Instructions to follow → Print the data exactly. Pictures stay out.

Entries supplied →
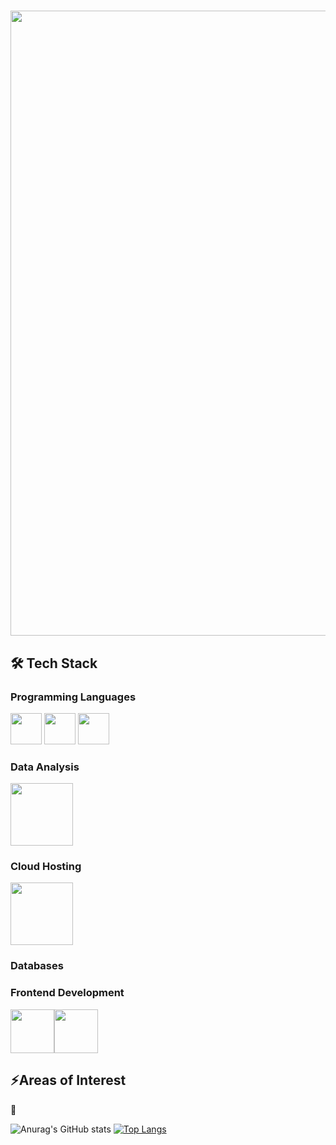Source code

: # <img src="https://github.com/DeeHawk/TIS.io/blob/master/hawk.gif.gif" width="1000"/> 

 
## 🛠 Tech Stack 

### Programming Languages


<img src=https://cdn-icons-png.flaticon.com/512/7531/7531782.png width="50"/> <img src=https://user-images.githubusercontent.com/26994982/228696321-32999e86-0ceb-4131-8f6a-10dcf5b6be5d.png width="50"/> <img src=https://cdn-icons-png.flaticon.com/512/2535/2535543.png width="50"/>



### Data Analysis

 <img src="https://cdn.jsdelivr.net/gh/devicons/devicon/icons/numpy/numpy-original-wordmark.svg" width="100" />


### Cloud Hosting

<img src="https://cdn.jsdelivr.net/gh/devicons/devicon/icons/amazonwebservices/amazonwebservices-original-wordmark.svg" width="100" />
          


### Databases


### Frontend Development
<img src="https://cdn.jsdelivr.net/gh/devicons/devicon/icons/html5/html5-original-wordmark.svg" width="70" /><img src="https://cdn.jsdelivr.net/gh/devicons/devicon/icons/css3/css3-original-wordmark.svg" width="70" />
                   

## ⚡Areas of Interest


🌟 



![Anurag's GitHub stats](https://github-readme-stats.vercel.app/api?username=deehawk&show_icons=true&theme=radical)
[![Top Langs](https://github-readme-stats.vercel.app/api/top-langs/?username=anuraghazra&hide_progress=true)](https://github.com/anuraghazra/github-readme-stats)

Problem solution →
Source code

: # <img src="https://github.com/DeeHawk/TIS.io/blob/master/hawk.gif.gif" width="1000"/> 

 
## 🛠 Tech Stack 

### Programming Languages


<img src=https://cdn-icons-png.flaticon.com/512/7531/7531782.png width="50"/> <img src=https://user-images.githubusercontent.com/26994982/228696321-32999e86-0ceb-4131-8f6a-10dcf5b6be5d.png width="50"/> <img src=https://cdn-icons-png.flaticon.com/512/2535/2535543.png width="50"/>



### Data Analysis

 <img src="https://cdn.jsdelivr.net/gh/devicons/devicon/icons/numpy/numpy-original-wordmark.svg" width="100" />


### Cloud Hosting

<img src="https://cdn.jsdelivr.net/gh/devicons/devicon/icons/amazonwebservices/amazonwebservices-original-wordmark.svg" width="100" />
          


### Databases


### Frontend Development
<img src="https://cdn.jsdelivr.net/gh/devicons/devicon/icons/html5/html5-original-wordmark.svg" width="70" /><img src="https://cdn.jsdelivr.net/gh/devicons/devicon/icons/css3/css3-original-wordmark.svg" width="70" />
                   

## ⚡Areas of Interest


🌟 



![Anurag's GitHub stats](https://github-readme-stats.vercel.app/api?username=deehawk&show_icons=true&theme=radical)
[![Top Langs](https://github-readme-stats.vercel.app/api/top-langs/?username=anuraghazra&hide_progress=true)](https://github.com/anuraghazra/github-readme-stats)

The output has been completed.